● EXTRACTED INFORMATION
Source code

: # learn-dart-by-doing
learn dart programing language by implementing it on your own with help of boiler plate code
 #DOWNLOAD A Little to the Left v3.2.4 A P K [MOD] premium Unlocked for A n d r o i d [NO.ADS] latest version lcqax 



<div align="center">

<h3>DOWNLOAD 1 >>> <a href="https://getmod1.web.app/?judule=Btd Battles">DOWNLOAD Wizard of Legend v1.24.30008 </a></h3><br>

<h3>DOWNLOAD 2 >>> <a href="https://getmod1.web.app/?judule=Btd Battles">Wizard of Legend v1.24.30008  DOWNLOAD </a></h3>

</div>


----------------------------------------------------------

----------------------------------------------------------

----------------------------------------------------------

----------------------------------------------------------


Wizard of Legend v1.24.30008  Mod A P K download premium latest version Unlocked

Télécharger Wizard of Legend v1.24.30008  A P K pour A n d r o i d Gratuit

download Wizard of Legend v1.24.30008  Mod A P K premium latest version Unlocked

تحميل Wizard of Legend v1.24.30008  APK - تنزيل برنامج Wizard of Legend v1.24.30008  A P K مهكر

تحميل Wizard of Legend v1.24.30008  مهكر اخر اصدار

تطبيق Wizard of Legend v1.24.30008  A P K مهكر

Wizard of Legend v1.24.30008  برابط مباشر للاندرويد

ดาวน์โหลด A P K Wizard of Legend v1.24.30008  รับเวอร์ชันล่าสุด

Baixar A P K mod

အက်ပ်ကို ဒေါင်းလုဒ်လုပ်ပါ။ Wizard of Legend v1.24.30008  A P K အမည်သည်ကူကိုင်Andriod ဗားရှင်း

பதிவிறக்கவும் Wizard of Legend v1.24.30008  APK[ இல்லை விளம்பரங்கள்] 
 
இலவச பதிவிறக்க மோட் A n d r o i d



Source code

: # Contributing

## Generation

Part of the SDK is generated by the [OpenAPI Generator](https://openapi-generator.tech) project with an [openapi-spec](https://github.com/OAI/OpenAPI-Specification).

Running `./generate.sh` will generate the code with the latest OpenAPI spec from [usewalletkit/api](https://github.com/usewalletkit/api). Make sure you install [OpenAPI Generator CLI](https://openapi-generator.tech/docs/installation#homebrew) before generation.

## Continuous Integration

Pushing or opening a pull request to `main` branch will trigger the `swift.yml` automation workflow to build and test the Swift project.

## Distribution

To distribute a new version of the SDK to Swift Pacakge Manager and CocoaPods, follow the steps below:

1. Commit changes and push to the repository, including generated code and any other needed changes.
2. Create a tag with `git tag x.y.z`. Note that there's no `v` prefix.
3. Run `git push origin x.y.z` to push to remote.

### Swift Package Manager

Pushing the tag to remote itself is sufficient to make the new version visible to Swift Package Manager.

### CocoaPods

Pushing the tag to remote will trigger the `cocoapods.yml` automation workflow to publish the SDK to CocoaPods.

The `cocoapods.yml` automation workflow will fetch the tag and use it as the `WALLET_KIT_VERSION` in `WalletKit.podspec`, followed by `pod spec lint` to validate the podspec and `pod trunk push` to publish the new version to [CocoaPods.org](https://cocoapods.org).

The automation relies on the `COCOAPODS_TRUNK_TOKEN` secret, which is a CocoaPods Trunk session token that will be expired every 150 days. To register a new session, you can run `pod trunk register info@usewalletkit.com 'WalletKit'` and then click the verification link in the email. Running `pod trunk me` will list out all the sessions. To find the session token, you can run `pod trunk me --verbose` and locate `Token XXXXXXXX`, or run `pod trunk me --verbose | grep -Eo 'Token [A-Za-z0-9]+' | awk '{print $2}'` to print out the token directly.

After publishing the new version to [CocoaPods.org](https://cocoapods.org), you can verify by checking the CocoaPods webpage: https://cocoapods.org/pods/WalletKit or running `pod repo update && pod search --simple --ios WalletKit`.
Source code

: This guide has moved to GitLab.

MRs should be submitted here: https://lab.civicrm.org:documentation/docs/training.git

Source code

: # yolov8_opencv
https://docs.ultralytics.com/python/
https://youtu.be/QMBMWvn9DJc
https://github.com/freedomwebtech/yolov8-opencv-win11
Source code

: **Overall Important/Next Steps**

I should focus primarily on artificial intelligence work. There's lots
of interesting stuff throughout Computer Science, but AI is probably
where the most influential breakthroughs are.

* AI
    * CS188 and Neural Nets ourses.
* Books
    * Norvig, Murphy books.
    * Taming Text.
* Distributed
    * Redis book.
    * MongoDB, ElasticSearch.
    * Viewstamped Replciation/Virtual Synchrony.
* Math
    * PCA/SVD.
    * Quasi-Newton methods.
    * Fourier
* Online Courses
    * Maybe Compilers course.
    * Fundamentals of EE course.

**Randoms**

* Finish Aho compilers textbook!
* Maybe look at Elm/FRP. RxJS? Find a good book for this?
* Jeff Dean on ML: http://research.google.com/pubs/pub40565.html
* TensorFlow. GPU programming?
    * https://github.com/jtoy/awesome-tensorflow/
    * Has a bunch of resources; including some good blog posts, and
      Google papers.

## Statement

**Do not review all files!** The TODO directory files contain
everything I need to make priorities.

● YOUR TASK
Within the listing above, work out how many lines contain the string "Package", and reply with that number only.

● OUTPUT OF THE EXERCISE
2